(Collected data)
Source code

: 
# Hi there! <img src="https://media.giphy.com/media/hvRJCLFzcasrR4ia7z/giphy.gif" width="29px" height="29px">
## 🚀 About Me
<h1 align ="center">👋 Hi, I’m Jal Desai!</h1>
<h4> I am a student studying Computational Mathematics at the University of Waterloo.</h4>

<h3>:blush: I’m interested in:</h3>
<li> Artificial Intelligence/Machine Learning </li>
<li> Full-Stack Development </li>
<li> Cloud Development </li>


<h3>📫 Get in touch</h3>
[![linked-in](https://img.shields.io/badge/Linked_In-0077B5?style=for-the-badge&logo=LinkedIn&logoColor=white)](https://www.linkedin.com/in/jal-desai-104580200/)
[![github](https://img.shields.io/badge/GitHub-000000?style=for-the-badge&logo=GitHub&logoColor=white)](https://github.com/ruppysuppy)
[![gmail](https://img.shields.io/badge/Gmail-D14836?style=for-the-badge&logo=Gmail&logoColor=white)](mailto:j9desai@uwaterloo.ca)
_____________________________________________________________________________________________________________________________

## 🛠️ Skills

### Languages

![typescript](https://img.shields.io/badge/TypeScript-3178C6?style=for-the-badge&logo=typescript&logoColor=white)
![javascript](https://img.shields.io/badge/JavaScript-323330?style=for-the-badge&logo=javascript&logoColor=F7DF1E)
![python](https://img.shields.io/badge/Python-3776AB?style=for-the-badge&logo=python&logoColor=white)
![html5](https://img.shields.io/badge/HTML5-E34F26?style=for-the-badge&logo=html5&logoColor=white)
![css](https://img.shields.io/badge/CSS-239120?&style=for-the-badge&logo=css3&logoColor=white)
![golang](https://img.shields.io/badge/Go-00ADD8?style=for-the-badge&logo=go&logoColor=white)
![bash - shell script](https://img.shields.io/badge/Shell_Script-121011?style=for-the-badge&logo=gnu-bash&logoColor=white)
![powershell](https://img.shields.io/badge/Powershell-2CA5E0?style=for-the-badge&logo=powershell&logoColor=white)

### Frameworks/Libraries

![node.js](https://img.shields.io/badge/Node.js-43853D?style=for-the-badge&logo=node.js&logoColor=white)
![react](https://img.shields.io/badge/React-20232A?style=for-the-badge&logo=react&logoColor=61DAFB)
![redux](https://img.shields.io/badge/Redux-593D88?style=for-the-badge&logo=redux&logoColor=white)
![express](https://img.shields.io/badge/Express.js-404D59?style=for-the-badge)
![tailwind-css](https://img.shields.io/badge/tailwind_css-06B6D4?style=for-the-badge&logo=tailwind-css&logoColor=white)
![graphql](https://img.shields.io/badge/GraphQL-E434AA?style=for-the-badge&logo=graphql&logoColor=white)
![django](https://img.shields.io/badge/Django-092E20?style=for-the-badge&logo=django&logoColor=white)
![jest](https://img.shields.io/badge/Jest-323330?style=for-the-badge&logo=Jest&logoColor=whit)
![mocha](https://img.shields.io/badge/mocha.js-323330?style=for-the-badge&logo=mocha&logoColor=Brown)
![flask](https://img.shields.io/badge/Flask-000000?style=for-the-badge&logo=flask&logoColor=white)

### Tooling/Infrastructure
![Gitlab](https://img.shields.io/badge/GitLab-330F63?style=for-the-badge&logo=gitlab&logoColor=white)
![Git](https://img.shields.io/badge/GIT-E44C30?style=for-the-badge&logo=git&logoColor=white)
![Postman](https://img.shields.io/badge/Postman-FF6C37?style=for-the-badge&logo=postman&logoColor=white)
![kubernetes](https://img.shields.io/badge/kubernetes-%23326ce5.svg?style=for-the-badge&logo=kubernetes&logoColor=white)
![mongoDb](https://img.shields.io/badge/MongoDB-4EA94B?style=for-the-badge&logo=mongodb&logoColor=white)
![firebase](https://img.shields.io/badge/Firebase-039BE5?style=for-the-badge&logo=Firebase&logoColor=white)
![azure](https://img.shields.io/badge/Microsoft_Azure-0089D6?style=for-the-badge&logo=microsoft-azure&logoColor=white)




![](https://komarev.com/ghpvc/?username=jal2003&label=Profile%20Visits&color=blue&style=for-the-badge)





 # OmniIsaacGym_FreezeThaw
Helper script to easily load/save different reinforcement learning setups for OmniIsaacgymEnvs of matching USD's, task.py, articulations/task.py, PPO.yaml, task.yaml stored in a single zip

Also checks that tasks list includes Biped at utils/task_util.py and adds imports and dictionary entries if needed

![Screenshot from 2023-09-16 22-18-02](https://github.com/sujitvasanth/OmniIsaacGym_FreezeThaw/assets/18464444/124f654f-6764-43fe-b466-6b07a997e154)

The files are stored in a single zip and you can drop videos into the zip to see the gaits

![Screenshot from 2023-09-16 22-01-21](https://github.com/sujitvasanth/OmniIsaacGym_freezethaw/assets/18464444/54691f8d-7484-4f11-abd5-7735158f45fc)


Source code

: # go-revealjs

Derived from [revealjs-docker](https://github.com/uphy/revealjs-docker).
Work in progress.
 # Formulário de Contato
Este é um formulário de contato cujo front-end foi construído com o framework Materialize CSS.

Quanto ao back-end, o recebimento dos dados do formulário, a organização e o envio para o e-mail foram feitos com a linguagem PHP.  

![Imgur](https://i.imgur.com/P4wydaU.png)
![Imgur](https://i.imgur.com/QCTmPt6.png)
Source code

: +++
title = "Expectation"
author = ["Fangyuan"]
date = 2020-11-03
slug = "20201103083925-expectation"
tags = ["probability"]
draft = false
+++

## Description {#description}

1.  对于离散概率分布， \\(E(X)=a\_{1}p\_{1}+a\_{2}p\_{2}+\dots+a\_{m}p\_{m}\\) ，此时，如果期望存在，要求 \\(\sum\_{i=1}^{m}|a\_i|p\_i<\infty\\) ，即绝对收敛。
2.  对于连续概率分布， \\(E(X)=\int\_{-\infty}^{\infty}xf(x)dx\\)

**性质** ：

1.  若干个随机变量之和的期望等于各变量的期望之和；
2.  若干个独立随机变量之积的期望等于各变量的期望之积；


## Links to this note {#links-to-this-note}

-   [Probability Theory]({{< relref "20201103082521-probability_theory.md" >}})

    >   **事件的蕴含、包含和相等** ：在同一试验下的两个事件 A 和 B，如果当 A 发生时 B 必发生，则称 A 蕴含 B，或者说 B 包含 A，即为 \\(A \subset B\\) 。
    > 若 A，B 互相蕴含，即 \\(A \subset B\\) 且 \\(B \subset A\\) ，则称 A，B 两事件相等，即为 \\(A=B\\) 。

#### WHAT YOU WILL DO
For each line in the records that contains the word "Imgur", make a copy.

#### TASK SOLUTION
![Imgur](https://i.imgur.com/P4wydaU.png)
![Imgur](https://i.imgur.com/QCTmPt6.png)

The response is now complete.